That is sad, but the revised editions seem to be published online.
I learned first on Pascal & Modula-2 and only picked up C later and while I appreciated its terse minimalism at the time and through the 90s, I actually don't at all now. I find it less readable.
You can find the sources here: https://github.com/dtoffe/adsp-pl0
Some interesting notes:
- The original compiler does not define nor implements "read" or "write" statements, as was the norm in later PL/0 implementations. - The source code in the book corresponds to the implementation in the CDC 6000 that Wirth had at hand back then. That machine used the CDC Display Code:
https://en.wikipedia.org/wiki/CDC_display_code
a 6 bit character code from before the ASCII times. Among its 64 characters, it includes single symbols for "<>", "<=" and ">=". In an attempt to change the code the least to make it run as original as possible, I changed those three character to #, { and }, as the symbols in the lexer are implemented using an array of char (only the assignment is treated as a special case).

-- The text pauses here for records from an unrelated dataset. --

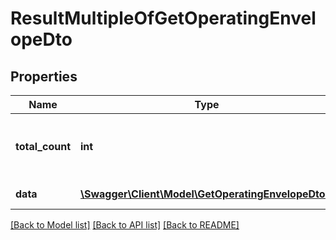 # ResultMultipleOfGetOperatingEnvelopeDto

## Properties
Name | Type | Description | Notes
------------ | ------------- | ------------- | -------------
**total_count** | **int** | Gets number of total available records | 
**data** | [**\Swagger\Client\Model\GetOperatingEnvelopeDto[]**](GetOperatingEnvelopeDto.md) | Gets the data | [optional] 

[[Back to Model list]](../../README.md#documentation-for-models) [[Back to API list]](../../README.md#documentation-for-api-endpoints) [[Back to README]](../../README.md)

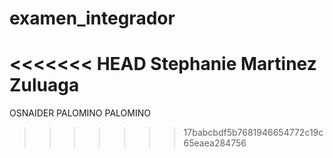 # examen_integrador

<<<<<<< HEAD
Stephanie Martinez Zuluaga
=======

OSNAIDER PALOMINO PALOMINO
>>>>>>> 17babcbdf5b7681946654772c19c65eaea284756

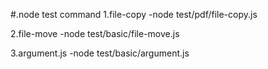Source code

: #.node test command
1.file-copy
-node test/pdf/file-copy.js

2.file-move
-node test/basic/file-move.js

3.argument.js
-node test/basic/argument.js
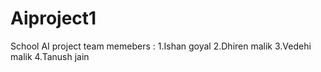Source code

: # Aiproject1
School AI project
team memebers :
1.Ishan goyal
2.Dhiren malik
3.Vedehi malik
4.Tanush jain

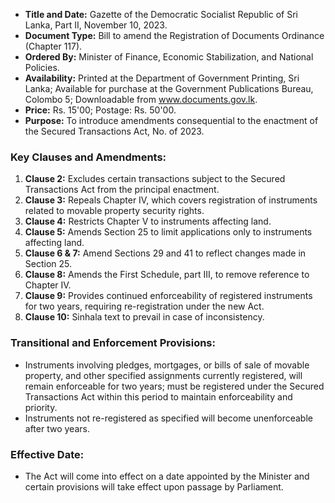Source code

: - **Title and Date:** Gazette of the Democratic Socialist Republic of Sri Lanka, Part II, November 10, 2023.
- **Document Type:** Bill to amend the Registration of Documents Ordinance (Chapter 117).
- **Ordered By:** Minister of Finance, Economic Stabilization, and National Policies.
- **Availability:** Printed at the Department of Government Printing, Sri Lanka; Available for purchase at the Government Publications Bureau, Colombo 5; Downloadable from www.documents.gov.lk.
- **Price:** Rs. 15'00; Postage: Rs. 50'00.
- **Purpose:** To introduce amendments consequential to the enactment of the Secured Transactions Act, No. of 2023.

### Key Clauses and Amendments:
1. **Clause 2:** Excludes certain transactions subject to the Secured Transactions Act from the principal enactment.
2. **Clause 3:** Repeals Chapter IV, which covers registration of instruments related to movable property security rights.
3. **Clause 4:** Restricts Chapter V to instruments affecting land.
4. **Clause 5:** Amends Section 25 to limit applications only to instruments affecting land.
5. **Clause 6 & 7:** Amend Sections 29 and 41 to reflect changes made in Section 25.
6. **Clause 8:** Amends the First Schedule, part III, to remove reference to Chapter IV.
7. **Clause 9:** Provides continued enforceability of registered instruments for two years, requiring re-registration under the new Act.
8. **Clause 10:** Sinhala text to prevail in case of inconsistency.

### Transitional and Enforcement Provisions:
- Instruments involving pledges, mortgages, or bills of sale of movable property, and other specified assignments currently registered, will remain enforceable for two years; must be registered under the Secured Transactions Act within this period to maintain enforceability and priority.
- Instruments not re-registered as specified will become unenforceable after two years.

### Effective Date:
- The Act will come into effect on a date appointed by the Minister and certain provisions will take effect upon passage by Parliament.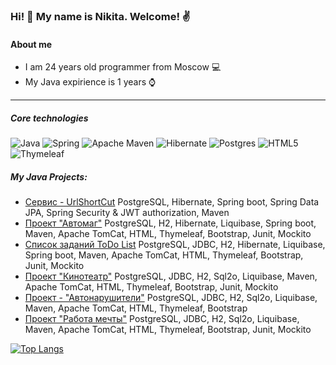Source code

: ### Hi! 👋 My name is Nikita. Welcome! :v:

#### About me

* I am 24 years old programmer from Moscow 💻
* My Java expirience is 1 years ⌚

-----------

##### Core technologies

![Java](https://img.shields.io/badge/java-%23ED8B00.svg?style=for-the-badge&logo=openjdk&logoColor=white)
![Spring](https://img.shields.io/badge/spring-%236DB33F.svg?style=for-the-badge&logo=spring&logoColor=white)
![Apache Maven](https://img.shields.io/badge/Apache%20Maven-C71A36?style=for-the-badge&logo=Apache%20Maven&logoColor=white)
![Hibernate](https://img.shields.io/badge/Hibernate-59666C?style=for-the-badge&logo=Hibernate&logoColor=white)
![Postgres](https://img.shields.io/badge/postgres-%23316192.svg?style=for-the-badge&logo=postgresql&logoColor=white)
![HTML5](https://img.shields.io/badge/html5-%23E34F26.svg?style=for-the-badge&logo=html5&logoColor=white)
![Thymeleaf](https://img.shields.io/badge/Thymeleaf-%23005C0F.svg?style=for-the-badge&logo=Thymeleaf&logoColor=white)

##### My Java Projects:
- [Сервис - UrlShortCut](https://github.com/ADIKIAA/job4j_url_shortcut) PostgreSQL, Hibernate, Spring boot, Spring Data JPA, Spring Security & JWT authorization, Maven
- [Проект "Автомаг"](https://github.com/ADIKIAA/job4j_cars) PostgreSQL, H2, Hibernate, Liquibase, Spring boot, Maven, Apache TomCat, HTML, Thymeleaf, Bootstrap, Junit, Mockito
- [Список заданий ToDo List](https://github.com/ADIKIAA/job4j_todo) PostgreSQL, JDBC, H2, Hibernate, Liquibase, Spring boot, Maven, Apache TomCat, HTML, Thymeleaf, Bootstrap, Junit, Mockito
- [Проект "Кинотеатр"](https://github.com/ADIKIAA/job4j_cinema) PostgreSQL, JDBC, H2, Sql2o, Liquibase, Maven, Apache TomCat, HTML, Thymeleaf, Bootstrap, Junit, Mockito
- [Проект - "Автонарушители"](https://github.com/ADIKIAA/job4j_accidents) PostgreSQL, JDBC, H2, Sql2o, Liquibase, Maven, Apache TomCat, HTML, Thymeleaf, Bootstrap
- [Проект "Работа мечты"](https://github.com/ADIKIAA/job4j_dreamjob) PostgreSQL, JDBC, H2, Sql2o, Liquibase, Maven, Apache TomCat, HTML, Thymeleaf, Bootstrap, Junit, Mockito


[![Top Langs](https://github-readme-stats.vercel.app/api/top-langs/?username=ADIKIAA&layout=compact)](https://github.com/ADIKIAA/github-readme-stats)

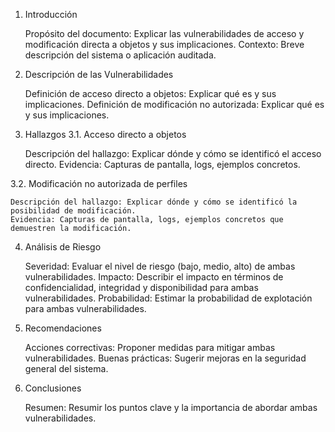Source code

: 1. Introducción

    Propósito del documento: Explicar las vulnerabilidades de acceso y modificación directa a objetos y sus implicaciones.
    Contexto: Breve descripción del sistema o aplicación auditada.

2. Descripción de las Vulnerabilidades

    Definición de acceso directo a objetos: Explicar qué es y sus implicaciones.
    Definición de modificación no autorizada: Explicar qué es y sus implicaciones.

3. Hallazgos
3.1. Acceso directo a objetos

    Descripción del hallazgo: Explicar dónde y cómo se identificó el acceso directo.
    Evidencia: Capturas de pantalla, logs, ejemplos concretos.

3.2. Modificación no autorizada de perfiles

    Descripción del hallazgo: Explicar dónde y cómo se identificó la posibilidad de modificación.
    Evidencia: Capturas de pantalla, logs, ejemplos concretos que demuestren la modificación.

4. Análisis de Riesgo

    Severidad: Evaluar el nivel de riesgo (bajo, medio, alto) de ambas vulnerabilidades.
    Impacto: Describir el impacto en términos de confidencialidad, integridad y disponibilidad para ambas vulnerabilidades.
    Probabilidad: Estimar la probabilidad de explotación para ambas vulnerabilidades.

5. Recomendaciones

    Acciones correctivas: Proponer medidas para mitigar ambas vulnerabilidades.
    Buenas prácticas: Sugerir mejoras en la seguridad general del sistema.

6. Conclusiones

    Resumen: Resumir los puntos clave y la importancia de abordar ambas vulnerabilidades.
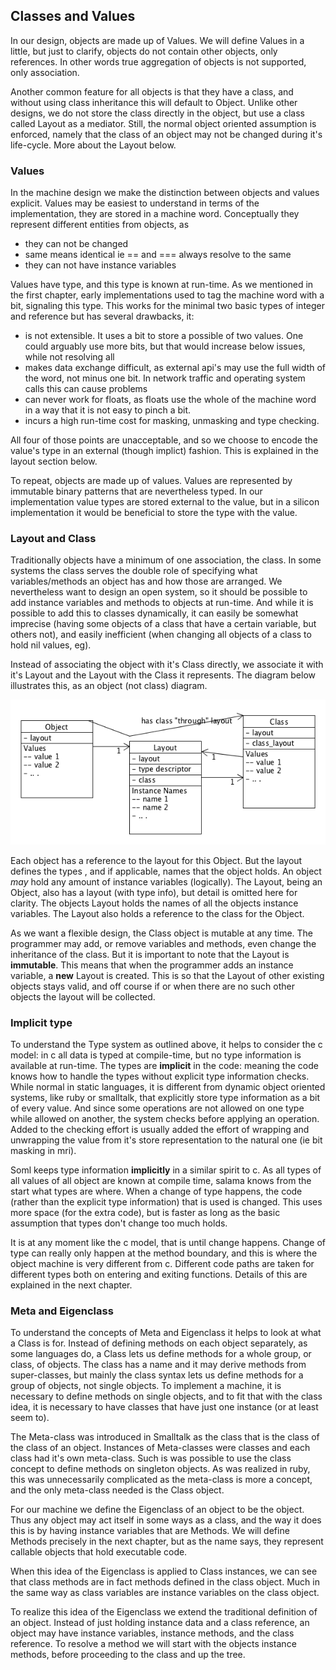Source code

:## Classes and Values

In our design, objects are made up of Values. We will define Values in a little, but just to clarify,
objects do not contain other objects, only references. In other words true aggregation of objects
is not supported, only association.

Another common feature for all objects is that they have a class, and without using class
inheritance this will default to Object. Unlike other designs, we do not store the class directly
in the object, but use a class called Layout as a mediator. Still, the normal object oriented
assumption is enforced, namely that the class of an object may not be changed during it's life-cycle.
More about the Layout below.

### Values

In the machine design we make the distinction between objects and values explicit.
Values may be easiest to understand in terms of the implementation, they are stored in a machine word.
Conceptually they represent different entities from objects, as

- they can not be changed
- same means identical ie == and === always resolve to the same
- they can not have instance variables

Values have type, and this type is known at run-time. As we mentioned in the first chapter,
early implementations used to tag the machine word with a bit, signaling this type.
This works for the minimal two basic types of integer and reference but has several drawbacks, it:

- is not extensible. It uses a bit to store a possible of two values. One could arguably use more
  bits, but that would increase below issues, while not resolving all
- makes  data exchange difficult, as external api's may use the full width of the word, not minus
  one bit. In network traffic and operating system calls this can cause problems
- can never work for floats, as floats use the whole of the machine word in a way that it is not
  easy to pinch a bit.
- incurs a high run-time cost for masking, unmasking and type checking.

All four of those points are unacceptable, and so we choose to encode the value's type in an
external (though implict) fashion. This is explained in the layout section below.

To repeat, objects are made up of values. Values are represented by immutable binary patterns that
are nevertheless typed. In our implementation value types are stored external to the value,
but in a silicon implementation it would be beneficial to store the type with the value.

### Layout and Class

Traditionally objects have a minimum of one association, the class. In some systems the class serves
the double role of specifying what variables/methods an object has and how those are arranged.
We nevertheless want to design an open system, so it should be possible to add instance variables
and methods to objects at run-time. And while it is possible to add this to classes dynamically,
it can easily be somewhat imprecise (having some objects of a class that have a certain variable,
but others not), and easily inefficient (when changing all objects of a class to hold nil values, eg).

Instead of associating the object with it's Class directly, we associate it with it's Layout and
the Layout with the Class it represents. The diagram below illustrates this,
as an object (not class) diagram.

![Object diagram](../../diagrams/layout.png)

Each object has a reference to the layout for this Object. But the layout defines the types
, and if applicable, names that the object holds. An object *may* hold
any amount of instance variables (logically).
The Layout, being an Object, also has a layout (with type info), but detail is omitted here for clarity.
The objects Layout holds the names of all the objects instance variables. The Layout also holds a
reference to the class for the Object.

As we want a flexible design, the Class object is mutable at any time. The programmer may add,
or remove variables and methods, even change the inheritance of the class. But it is important
to note that the Layout is **immutable**. This means that when the programmer adds an instance
variable, a **new** Layout is created. This is so that the Layout of other existing objects stays
valid, and off course if or when there are no such other objects the layout will be collected.

### Implicit type

To understand the Type system as outlined above, it helps to consider the c model: in c all data
is typed at compile-time, but no type information is available at run-time. The types are **implicit**
in the code: meaning the code knows how to handle the types without explicit type information checks.
While normal in static languages, it is different from dynamic object oriented systems, like
ruby or smalltalk, that explicitly store type information as a bit of every value.
And since some operations are not allowed on one type while
allowed on another, the system checks before applying an operation. Added to the checking effort is
usually added the effort of wrapping and unwrapping the value from it's store representation to the
natural one (ie bit masking in mri).

Soml keeps type information **implicitly** in a similar spirit to c. As all types of all values
of all object are known at compile time, salama knows from the start what types are where.
When a change of type happens, the code (rather than the explicit type information) that is
used is changed. This uses more space (for the extra code), but
is faster as long as the basic assumption that types don't change too much holds.

It is at any moment like the c model, that is until change happens. Change of type can really only
happen at the method boundary, and this is where the object machine is very different from c.
Different code paths are taken for different types both on entering and exiting functions.
Details of this are explained in the next chapter.

### Meta and Eigenclass

To understand the concepts of Meta and Eigenclass it helps to look at what a Class is for.
Instead of defining methods on each object separately, as some languages do, a Class lets
us define methods for a whole group, or class, of objects. The class has a name and it may
derive methods from super-classes, but mainly the class syntax lets us define methods for
a group of objects, not single objects. To implement a machine, it is necessary to define
methods on single objects, and to fit that with the class idea, it is necessary to have
classes that have just one instance (or at least seem to).

The Meta-class was introduced in Smalltalk as the class that is the class of the class of an object.
Instances of Meta-classes were classes and each class had it's own meta-class.
Such is was possible to use the class concept to define methods on singleton objects.
As was realized in ruby, this was unnecessarily complicated as the meta-class is more a concept,
and the only meta-class needed is the Class object.

For our machine we define the Eigenclass of an object to be the object.
Thus any object may act itself in some ways as a class, and the way it does this
is by having instance variables that are Methods. We will define Methods precisely
in the next chapter, but as the name says, they represent callable objects that hold executable code.

When this idea of the Eigenclass is applied to Class instances, we can see that class methods
are in fact methods defined in the class object. Much in the same way as class variables
are instance variables on the class object.

To realize this idea of the Eigenclass we extend the traditional definition of an object.
Instead of just holding instance data and a class reference, an object may have instance variables,
instance methods, and the class reference.
To resolve a method we will start with the objects instance methods, before proceeding to the
class and up the tree.
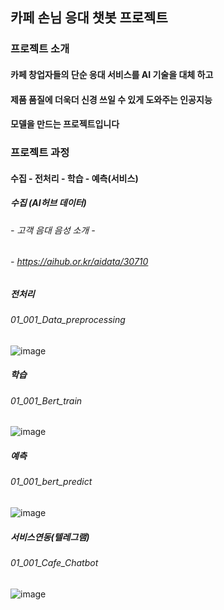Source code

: ## 카페 손님 응대 챗봇 프로젝트


###  프로젝트 소개

#### 카페 창업자들의 단순 응대 서비스를 AI 기술을 대체 하고
#### 제품 품질에 더욱더 신경 쓰일 수 있게 도와주는 인공지능
#### 모델을 만드는 프로젝트입니다


### 프로젝트 과정


#### 수집 - 전처리 - 학습 - 예측(서비스)

#####    수집 (AI허브 데이터)
###### - 고객 음대 음성 소개 - 
###### - https://aihub.or.kr/aidata/30710

#####   전처리 
######  01_001_Data_preprocessing
![image](https://user-images.githubusercontent.com/96555334/174021488-c60b9a58-dc89-4ff3-b543-70d9c2b457b2.png)

#####  학습
###### 01_001_Bert_train
![image](https://user-images.githubusercontent.com/96555334/174022578-b51e3de5-326b-456e-852c-2d9133538ceb.png)

#####  예측
###### 01_001_bert_predict
![image](https://user-images.githubusercontent.com/96555334/174022609-e322e218-ab61-418e-aa1e-a3d9c810e976.png)


##### 서비스연동(텔레그램)
###### 01_001_Cafe_Chatbot
![image](https://user-images.githubusercontent.com/96555334/174022678-658ff8b7-7f93-4b35-b071-d281613a78a8.png)






     



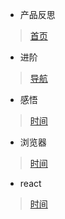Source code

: * 产品反思
> [首页](/home)

* 进阶
> [导航](/guide)

* 感悟
> [时间](/thoughts)

* 浏览器
> [时间](/chrome)

* react
> [时间](/react)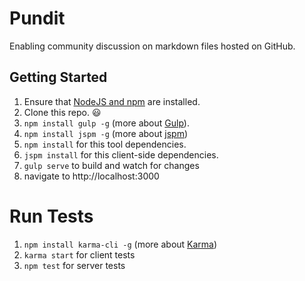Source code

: # Pundit
Enabling community discussion on markdown files hosted on GitHub.

## Getting Started

1. Ensure that [NodeJS and npm](http://nodejs.org/) are installed.
1. Clone this repo. :smiley:
1. `npm install gulp -g` (more about [Gulp](http://gulpjs.com/)).
1. `npm install jspm -g` (more about [jspm](http://jspm.io/))
1. `npm install` for this tool dependencies.
1. `jspm install` for this client-side dependencies.
1. `gulp serve` to build and watch for changes
1. navigate to http://localhost:3000

# Run Tests
1. `npm install karma-cli -g` (more about [Karma](http://karma-runner.github.io/))
1. `karma start` for client tests
1. `npm test` for server tests
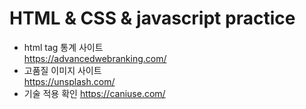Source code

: # HTML & CSS & javascript practice
- html tag 통계 사이트  
https://advancedwebranking.com/
- 고품질 이미지 사이트  
https://unsplash.com/
- 기술 적용 확인
https://caniuse.com/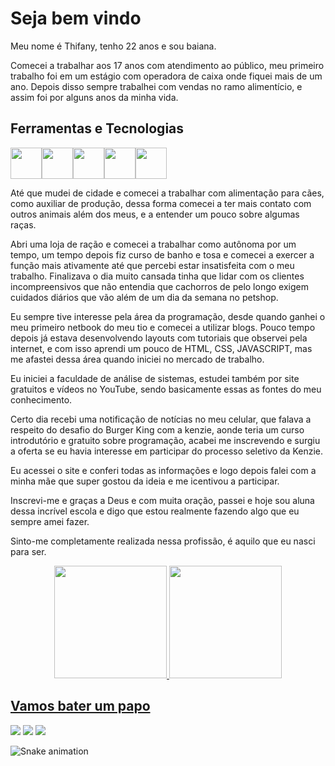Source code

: # Seja bem vindo
<div>
    <p>Meu nome é Thifany, tenho 22 anos e sou baiana.</p>
    <p>Comecei a trabalhar aos 17 anos com atendimento ao público, meu primeiro trabalho foi em um estágio com operadora de caixa onde fiquei mais de um ano. Depois disso sempre trabalhei com vendas no ramo alimentício, e assim foi por alguns anos da minha vida.</p≥

##
## Ferramentas e Tecnologias
       

<img src="https://cdn.jsdelivr.net/gh/devicons/devicon/icons/linux/linux-original.svg" width="50"  /><img src="https://cdn.jsdelivr.net/gh/devicons/devicon/icons/html5/html5-original-wordmark.svg" width="50"/><img src="https://cdn.jsdelivr.net/gh/devicons/devicon/icons/css3/css3-original.svg" width="50"/><img src="https://cdn.jsdelivr.net/gh/devicons/devicon/icons/javascript/javascript-original.svg" width="50" /><img src="https://cdn.jsdelivr.net/gh/devicons/devicon/icons/git/git-original-wordmark.svg" width="50" />
 </div>         
          
<p> Até que mudei de cidade e comecei a trabalhar com alimentação para cães, como auxiliar de produção, dessa forma comecei a ter mais contato com outros animais além dos meus, e a entender um pouco sobre algumas raças.</p>
<p>Abri uma loja de ração e comecei a trabalhar como autônoma por um tempo, um tempo depois fiz curso de banho e tosa e comecei a exercer a função mais ativamente até que percebi estar insatisfeita com o meu trabalho. Finalizava o dia muito cansada tinha que lidar com os clientes incompreensivos que não entendia que cachorros de pelo longo exigem cuidados diários que vão além de um dia da semana no petshop.</p>
<p>Eu sempre tive interesse pela área da programação, desde quando ganhei o meu primeiro netbook do meu tio e comecei a utilizar blogs. Pouco tempo depois já estava desenvolvendo layouts com tutoriais que observei pela internet, e com isso aprendi um pouco de HTML, CSS, JAVASCRIPT, mas me afastei dessa área quando iniciei no mercado de trabalho.</p>

<p>Eu iniciei a faculdade de análise de sistemas, estudei também por site gratuitos e vídeos no YouTube, sendo basicamente essas as fontes do meu conhecimento.</p>

<p>Certo dia recebi uma notificação de notícias no meu celular, que falava a respeito do desafio do Burger King com a kenzie, aonde teria um curso introdutório e gratuito sobre programação, acabei me inscrevendo e surgiu a oferta se eu havia interesse em participar do processo seletivo da Kenzie.</p>
<p>Eu acessei o site e conferi todas as informações e logo depois falei com a minha mãe que super gostou da ideia e me icentivou a participar.</p>

<p>Inscrevi-me e graças a Deus e com muita oração, passei e hoje sou aluna dessa incrível escola e digo que estou realmente fazendo algo que eu sempre amei fazer.</p>
<p>Sinto-me completamente realizada nessa profissão, é aquilo que eu nasci para ser.</p>

  <div align="center">
  <a href="https://github.com/thifanysantos">
  <img height="180em" src="https://github-readme-stats.vercel.app/api?username=thifanysantos&show_icons=true&theme=dracula&include_all_commits=true&count_private=true"/>
  <img height="180em" src="https://github-readme-stats.vercel.app/api/top-langs/?username=thifanysantos&layout=compact&langs_count=7&midnight-purple"/>  
    </div>
    
## Vamos bater um papo

<div>
<a href="https://instagram.com/euthifanylopes" target="_blank"><img src="https://img.shields.io/badge/-Instagram-%23E4405F?style=for-the-badge&logo=instagram&logoColor=white" target="_blank"></a>
<a href = "mailto:thifanylopes@hotmail.com"><img src="https://img.shields.io/badge/Gmail-D14836?style=for-the-badge&logo=gmail&logoColor=white" target="_blank"></a>
<a href="https://www.linkedin.com/in/thifanysantosoficial" target="_blank"><img src="https://img.shields.io/badge/-LinkedIn-%230077B5?style=for-the-badge&logo=linkedin&logoColor=white" target="_blank"></a>   
</div>
     
![Snake animation](https://github.com/thifanysantos/thifanysantos/blob/output/github-contribution-grid-snake.svg)
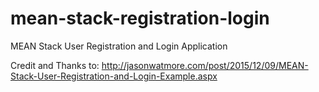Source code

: # mean-stack-registration-login

MEAN Stack User Registration and Login Application

Credit and Thanks to: http://jasonwatmore.com/post/2015/12/09/MEAN-Stack-User-Registration-and-Login-Example.aspx
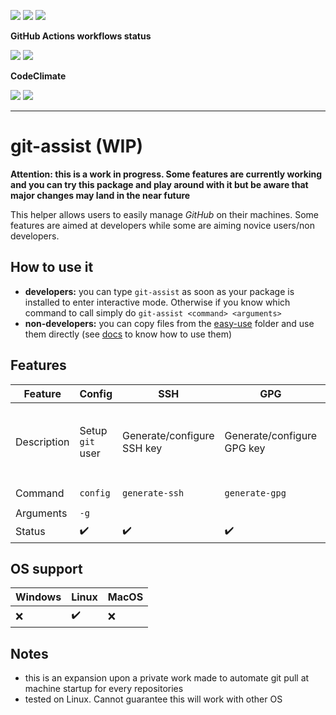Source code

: ![](https://img.shields.io/github/package-json/v/alexlemaire/git-assist)
![](https://img.shields.io/badge/code--style-standard-blue)
![](https://img.shields.io/github/license/alexlemaire/git-assist?color=blue)

**GitHub Actions workflows status**

![](https://img.shields.io/github/workflow/status/alexlemaire/git-assist/publish?label=publish&logo=npm)
![](https://img.shields.io/github/workflow/status/alexlemaire/git-assist/upload?label=upload&logo=Amazon%20AWS)

**CodeClimate**

[![](https://img.shields.io/codeclimate/maintainability/alexlemaire/git-assist?label=maintainability&logo=Code%20Climate)](https://codeclimate.com/github/alexlemaire/git-assist)
[![](https://img.shields.io/codeclimate/tech-debt/alexlemaire/git-assist?label=technical%20debt&logo=Code%20Climate)](https://codeclimate.com/github/alexlemaire/git-assist)
<!-- [![](https://img.shields.io/codeclimate/coverage/alexlemaire/git-assist?label=test%20coverage&logo=Code%20Climate)](https://codeclimate.com/github/alexlemaire/git-assist) -->

---

# git-assist (WIP)

**Attention: this is a work in progress. Some features are currently working and you can try this package and play around with it but be aware that major changes may land in the near future**

This helper allows users to easily manage _GitHub_ on their machines. Some features are aimed at developers while some are aiming novice users/non developers.

## How to use it

- **developers:** you can type `git-assist` as soon as your package is installed to enter interactive mode. Otherwise if you know which command to call simply do `git-assist <command> <arguments>`
- **non-developers:** you can copy files from the [easy-use](./easy-use) folder and use them directly (see [docs](./easy-use/README.md) to know how to use them)

## Features

| Feature     | Config           | SSH                        | GPG                        | Clone              | Push                                                           | Auto-pull                                                                                           | Help                        | Version                                         |
|-------------|------------------|----------------------------|----------------------------|--------------------|----------------------------------------------------------------|-----------------------------------------------------------------------------------------------------|-----------------------------|-------------------------------------------------|
| Description | Setup `git` user | Generate/configure SSH key | Generate/configure GPG key | Clone repositories | Easy push (git add/commit/push all in one via interactive CLI) | Automatically pull for repositories (on machine startup/schedule/etc). Offers configuration options | Get help about `git-assist` | Print current installed version of `git-assist` |
| Command     | `config`         | `generate-ssh`             | `generate-gpg`             | `clone`            | `push`                                                         | `auto-pull`                                                                                         | `--help`                    | `--version`                                     |
| Arguments   | `-g`             |                            |                            |                    |                                                                |                                                                                                     |                             |                                                 |
| Status      | ✔️                | ✔️                          | ✔️                          | ✔️                  | ✔️                                                              | ❌                                                                                                   | ✔️                           | ✔️                                               |

## OS support

| Windows | Linux | MacOS |
|---------|-------|-------|
| ❌       | ✔️     | ❌     |

## Notes

- this is an expansion upon a private work made to automate git pull at machine startup for every repositories
- tested on Linux. Cannot guarantee this will work with other OS
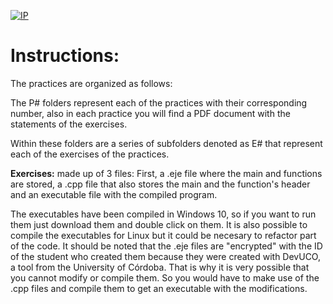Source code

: [![IP](https://www.thegreatcoursesplus.com/media/catalog/product/2/0/2074_wtsmmtvkze7rutfx.jpg)](https://www.cplusplus.com/)
# Instructions:
The practices are organized as follows:
  
The P# folders represent each of the practices with their corresponding number, also in each practice you will find a PDF document with the statements of the exercises.  
  
Within these folders are a series of subfolders denoted as E# that represent each of the exercises of the practices.  
  
**Exercises:** made up of 3 files: First, a .eje file where the main and functions are stored, a .cpp file that also stores the main and the function's header and an executable file with the compiled program.  
  
The executables have been compiled in Windows 10, so if you want to run them just download them and double click on them. It is also possible to compile the executables for Linux but it could be necesary to refactor part of the code. It should be noted that the .eje files are "encrypted" with the ID of the student who created them because they were created with DevUCO, a tool from the University of Córdoba. That is why it is very possible that you cannot modify or compile them. So you would have to make use of the .cpp files and compile them to get an executable with the modifications. 

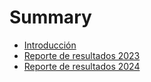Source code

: # Summary

* [Introducción](README.md)
* [Reporte de resultados 2023](2023/resultados.md)
* [Reporte de resultados 2024](2024/resultados.md)
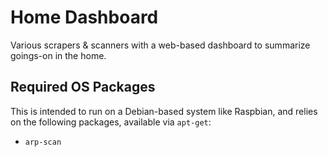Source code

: # Home Dashboard
Various scrapers & scanners with a web-based dashboard to summarize goings-on in
the home.

## Required OS Packages
This is intended to run on a Debian-based system like Raspbian, and relies on
the following packages, available via `apt-get`:

  * `arp-scan`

- The interpreter printing out the values of every variable assignment, noted by another reader of this post, was a way of getting some information of the running program, since the compiler does not implement read or write statements.
- Following the compiler code, full of single letter variable names, was not the most exciting part.
PL/0, PS/2, CP/M, etc.
<- is somewhat better, but, again, for such a common operation, a single character is just more convenient. Sure, we could have editors that turn "=" into := or <- but now we're getting too fancy especially for something pedagogical.
I also don't mind the -> for C pointers; and certainly don't mind the <= >= or even == conventions (although at least today's compilers warn when they see "if (a=b) ...".
Ultimately, humans won't be writing code anymore anyway ( ;-) ?) so maybe the issue is entirely moot.
And then Gary Kildall also seemed to like it with CP/M and PL/M, but those were after IBM had used it and I'd guess Gary was just copying IBM.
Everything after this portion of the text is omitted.